As shown in FIG. 1A, the wireless carriers 106a-b may be connected to a gateway 110 via a network 108, wherein the gateway 110 may be further connected to the navigation server 114 through another network 112. The gateway 110 may be provided by, among others, wireless carriers, ISPs, or other telecommunications providers while the networks 108 and 112 may be the Internet. The Internet provides advantages because it is a widely distributed network reaching many areas of the world. In an alternative embodiment, the networks 108 and 112 may be implemented as a proprietary network.

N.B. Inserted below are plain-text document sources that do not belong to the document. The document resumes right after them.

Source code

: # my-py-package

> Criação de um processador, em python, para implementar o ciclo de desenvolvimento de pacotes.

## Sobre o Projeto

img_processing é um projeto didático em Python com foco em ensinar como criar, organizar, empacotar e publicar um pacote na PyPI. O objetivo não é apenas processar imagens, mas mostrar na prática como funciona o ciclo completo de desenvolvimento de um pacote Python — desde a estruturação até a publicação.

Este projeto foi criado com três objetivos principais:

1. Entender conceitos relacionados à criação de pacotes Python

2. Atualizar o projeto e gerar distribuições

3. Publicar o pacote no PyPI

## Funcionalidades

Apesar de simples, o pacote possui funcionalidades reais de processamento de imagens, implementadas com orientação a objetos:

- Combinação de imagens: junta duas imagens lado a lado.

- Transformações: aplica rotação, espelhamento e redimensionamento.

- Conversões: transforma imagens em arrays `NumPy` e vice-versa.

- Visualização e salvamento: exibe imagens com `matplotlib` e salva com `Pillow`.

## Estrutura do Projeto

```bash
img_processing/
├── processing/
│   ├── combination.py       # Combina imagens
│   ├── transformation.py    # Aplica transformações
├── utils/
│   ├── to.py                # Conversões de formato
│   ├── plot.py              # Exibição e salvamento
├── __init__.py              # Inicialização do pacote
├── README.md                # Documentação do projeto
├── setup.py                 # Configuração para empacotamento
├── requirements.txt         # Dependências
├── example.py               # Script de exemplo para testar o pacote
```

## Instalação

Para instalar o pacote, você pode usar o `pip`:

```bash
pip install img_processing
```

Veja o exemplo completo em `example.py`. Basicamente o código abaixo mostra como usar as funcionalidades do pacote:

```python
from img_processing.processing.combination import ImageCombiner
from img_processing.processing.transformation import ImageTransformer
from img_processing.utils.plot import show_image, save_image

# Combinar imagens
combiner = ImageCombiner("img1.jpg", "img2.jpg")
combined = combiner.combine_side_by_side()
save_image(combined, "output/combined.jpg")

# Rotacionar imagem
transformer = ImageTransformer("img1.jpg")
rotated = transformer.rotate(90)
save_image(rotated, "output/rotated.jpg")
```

By implementing a specialized network, the networks 108 and 112 may be customized to provide minimal latency and optimal performance.

As shown in FIG. 1A, the navigation server 114 may provide navigation information for the wireless devices 104a-b via the network 112. The navigation server 114 may comprise street map information, traffic, weather, and other navigation-related as well as points of interest information to facilitate accurate navigation and flexibility. In this manner, the wireless devices 104a-b may be not burdened with carrying all the necessary information required to process proper navigation. In an alternative embodiment, the navigation server 114 may also process location specific information such as real-time traffic information. In another alternative embodiment, traffic information may be obtained from a separate server 116 of other service providers. By observing and comparing their positions, speeds and times, and making further comparisons with nominal street speed limits in a map database, real-time traffic information may be generated by the server 116 and then directed to the navigation server 114. At each request of a nominal route calculation from the wireless devices 104a-b, the navigation server 114 may dynamically determine a new nominal route or multiple routes for a particular user responsive to ever changing conditions. The nominal and multiple routes will be detailed later.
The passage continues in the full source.